A ideia do o filme começou no final dos anos 2000 com a dupla Seth Rogen e Evan Goldberg pensando como seria engraçado um filme sobre dois jornalistas que seriam enviados pela CIA para assassinar o ditador da Coreia do Norte.
O que era um conceito “divertido” rapidamente se tornou realidade com a inclusão de alguns roteiristas, além da própria vida real que foi se moldando e deixando o absurdo do filme cada vez mais crível, como o famigerado jogador de basquete Dennis Rodman viajando para a Coreia do Norte graças a amizade incomum que tem com o atleta.
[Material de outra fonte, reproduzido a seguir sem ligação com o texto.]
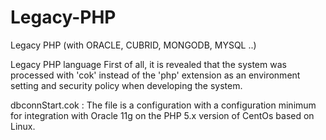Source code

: # Legacy-PHP
Legacy PHP (with ORACLE, CUBRID, MONGODB, MYSQL ..)

Legacy PHP language
First of all, it is revealed that the system was processed with 'cok' instead of the 'php' extension as an environment setting and security policy when developing the system.

dbconnStart.cok
: The file is a configuration with a configuration minimum for integration with Oracle 11g on the PHP 5.x version of CentOs based on Linux.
A produção continuou, mais atores foram chamados para participar do longa, incluindo Lizzie Caplan (Masters of Sex, Cloverfield), Randall Park (They Came Together), Timothy Simmons (Veep) e claro, o amigo de Seth Rogen de longa data, James Franco (127 Horas) interpretando Dave Skylark, o apresentador de talk show que é enviado para a Coreia o Norte junto com o seu produtor, Aaron Rapoport (interpretado pelo próprio Seth Rogen).
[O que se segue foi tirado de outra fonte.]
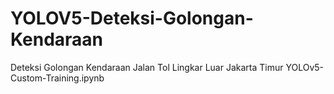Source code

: # YOLOV5-Deteksi-Golongan-Kendaraan
Deteksi Golongan Kendaraan Jalan Tol  Lingkar Luar Jakarta Timur YOLOv5-Custom-Training.ipynb
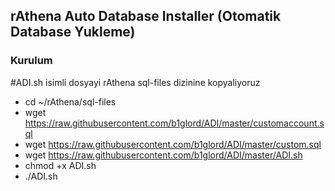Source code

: ## rAthena Auto Database Installer (Otomatik Database Yukleme)

### Kurulum ###
#ADI.sh isimli dosyayi rAthena sql-files dizinine kopyaliyoruz


* cd ~/rAthena/sql-files
* wget https://raw.githubusercontent.com/b1glord/ADI/master/customaccount.sql
* wget https://raw.githubusercontent.com/b1glord/ADI/master/custom.sql
* wget https://raw.githubusercontent.com/b1glord/ADI/master/ADI.sh
* chmod +x ADI.sh
* ./ADI.sh</p>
A controvérsia se dividiu em duas partes: primeiro tivemos o próprio ditador Kim Jong-un descobrindo a existência do filme e fazendo várias ameaças ao governo americano por ser uma “promoção ao terrorismo e um ato de guerra”, de acordo a um dos embaixadores da Coreia da Norte.
Eis que, no final de novembro, faltando um mês para o filme sair nos Estados Unidos, um ataque ao banco de dados da Sony foi feito por hackers desconhecidos. O hack trouxe diversas informações a tona, incluindo dados pessoais de funcionários e atores que estavam envolvidos na produção do filme, bem como conversas de emails entre executivos da empresa e outras.
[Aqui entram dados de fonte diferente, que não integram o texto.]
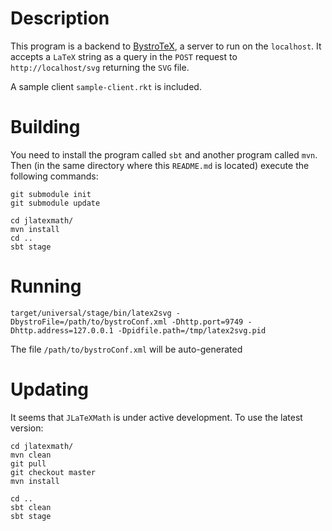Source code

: 
Description
===========

This program is a backend to [BystroTeX](http://andreimikhailov.com/slides/bystroTeX/slides-manual/index.html),
a server to run on the `localhost`. It accepts a `LaTeX` string as a query in the `POST` request
to `http://localhost/svg` returning the `SVG` file.

A sample client `sample-client.rkt` is included.

Building
========

You need to install the program called `sbt` and another program called `mvn`.
Then (in the same directory where this `README.md` is located) execute the following commands:

    git submodule init
    git submodule update

    cd jlatexmath/
    mvn install
    cd ..
    sbt stage

Running
=======

    target/universal/stage/bin/latex2svg -DbystroFile=/path/to/bystroConf.xml -Dhttp.port=9749 -Dhttp.address=127.0.0.1 -Dpidfile.path=/tmp/latex2svg.pid

The file `/path/to/bystroConf.xml` will be auto-generated

Updating
========

It seems that `JLaTeXMath` is under active development. To use the latest version:

    cd jlatexmath/
    mvn clean
    git pull
    git checkout master
    mvn install

    cd ..
    sbt clean
    sbt stage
Os hackers, que se auto-denominavam “Os Guardiões da Paz”, adquiriram aproximadamente 100 terabytes de documentos enquanto ameaçavam o cancelamento de A Entrevista. Até hoje não se sabe quem foi o culpado, com as únicas evidências sendo alguns poucos códigos de origem coreana. Obviamente, a Coreia do Norte nega responsabilidade pelo ataque e assim joga a batata quente para os funcionários da Sony.
A consequência do ataque foi um dos eventos mais caóticos visto nos últimos meses: a Sony anunciou o cancelamento do filme… depois anunciou que os cinemas dos Estados Unidos poderiam colocar os filmes nas telonas por sua conta e risco, o que levou a quase nenhum dono de cinema correr o risco de transmitir o filme.
Para azedar ainda mais, diversos emails liberados mostravam executivos da Sony de todas as partes do mundo discutindo e falando mal do filme, explicando que ele era de mau gosto e que era desnecessariamente violento em algumas cenas.
Chegando mais perto da data de lançamento, no dia 25 de Dezembro, mensagens dos “Guardiões da Paz“ apareceram, avisando que a Sony “sofreu o bastante” e que o filme poderia viver se o final fosse amenizado. Assim o filme poderia continuar a ser lançado normalmente mesmo após esta confusão toda.
Um dia antes do lançamento, a Sony anunciou que iria disponibilizar o filme em dois formatos: em algumas salas de cinema e pela internet, por serviços de Video On Demand.
A Entrevista foi lançado em todos os serviços da internet, incluindo YouTube, Google Play, Xbox Marketplace, Amazon e Playstation Network (a queda da PSN e da Xbox Live que rolou no finalzinho de 2014 tem a ver com isso) com a opção de alugar o filme para assistir na sua casa.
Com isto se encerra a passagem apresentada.